* Provided data:

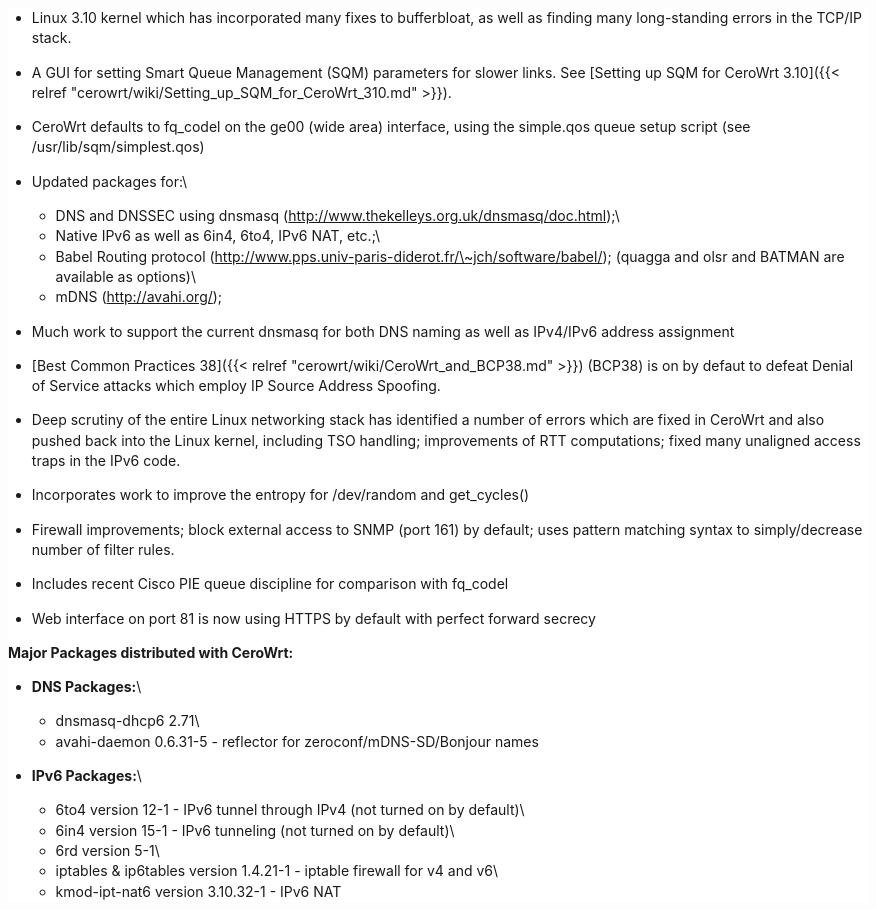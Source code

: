 -   Linux 3.10 kernel which has incorporated many fixes to bufferbloat,
    as well as finding many long-standing errors in the TCP/IP stack.
-   A GUI for setting Smart Queue Management (SQM) parameters for
    slower links. See [Setting     up SQM for CeroWrt 3.10]({{< relref "cerowrt/wiki/Setting_up_SQM_for_CeroWrt_310.md" >}}).
-   CeroWrt defaults to fq\_codel on the ge00 (wide area) interface,
    using the simple.qos queue setup script
    (see /usr/lib/sqm/simplest.qos)
-   Updated packages for:\
    - DNS and DNSSEC using dnsmasq
    (http://www.thekelleys.org.uk/dnsmasq/doc.html);\
    - Native IPv6 as well as 6in4, 6to4, IPv6 NAT, etc.;\
    - Babel Routing protocol
    (http://www.pps.univ-paris-diderot.fr/\~jch/software/babel/);
    (quagga and olsr and BATMAN are available as options)\
    - mDNS (http://avahi.org/);



-   Much work to support the current dnsmasq for both DNS naming as well
    as IPv4/IPv6 address assignment
-   [Best Common Practices 38]({{< relref "cerowrt/wiki/CeroWrt_and_BCP38.md" >}}) (BCP38) is
    on by defaut to defeat Denial of Service attacks which employ IP
    Source Address Spoofing.
-   Deep scrutiny of the entire Linux networking stack has identified a
    number of errors which are fixed in CeroWrt and also pushed back
    into the Linux kernel, including TSO handling; improvements of RTT
    computations; fixed many unaligned access traps in the IPv6 code.
-   Incorporates work to improve the entropy for /dev/random
    and get\_cycles()
-   Firewall improvements; block external access to SNMP (port 161) by
    default; uses pattern matching syntax to simply/decrease number of
    filter rules.
-   Includes recent Cisco PIE queue discipline for comparison with
    fq\_codel
-   Web interface on port 81 is now using HTTPS by default with perfect
    forward secrecy

**Major Packages distributed with CeroWrt:**

*<span
class="release. full a make we when updated be will They beta. current the in versions the reflect not may numbers package these Note:"></span>*

-   **DNS Packages:**\
    - dnsmasq-dhcp6 2.71\
    - avahi-daemon 0.6.31-5 - reflector for zeroconf/mDNS-SD/Bonjour
    names



-   **IPv6 Packages:**\
    - 6to4 version 12-1 - IPv6 tunnel through IPv4 (not turned on by
    default)\
    - 6in4 version 15-1 - IPv6 tunneling (not turned on by default)\
    - 6rd version 5-1\
    - iptables & ip6tables version 1.4.21-1 - iptable firewall for v4
    and v6\
    - kmod-ipt-nat6 version 3.10.32-1 - IPv6 NAT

* Exercise:
Each line from the first line of the data above through the one containing "- Babel Routing protocol" must be set down exactly; the pictures must not be.

* Response for this exercise:
Source code

: -   Linux 3.10 kernel which has incorporated many fixes to bufferbloat,
    as well as finding many long-standing errors in the TCP/IP stack.
-   A GUI for setting Smart Queue Management (SQM) parameters for
    slower links. See [Setting     up SQM for CeroWrt 3.10]({{< relref "cerowrt/wiki/Setting_up_SQM_for_CeroWrt_310.md" >}}).
-   CeroWrt defaults to fq\_codel on the ge00 (wide area) interface,
    using the simple.qos queue setup script
    (see /usr/lib/sqm/simplest.qos)
-   Updated packages for:\
    - DNS and DNSSEC using dnsmasq
    (http://www.thekelleys.org.uk/dnsmasq/doc.html);\
    - Native IPv6 as well as 6in4, 6to4, IPv6 NAT, etc.;\
    - Babel Routing protocol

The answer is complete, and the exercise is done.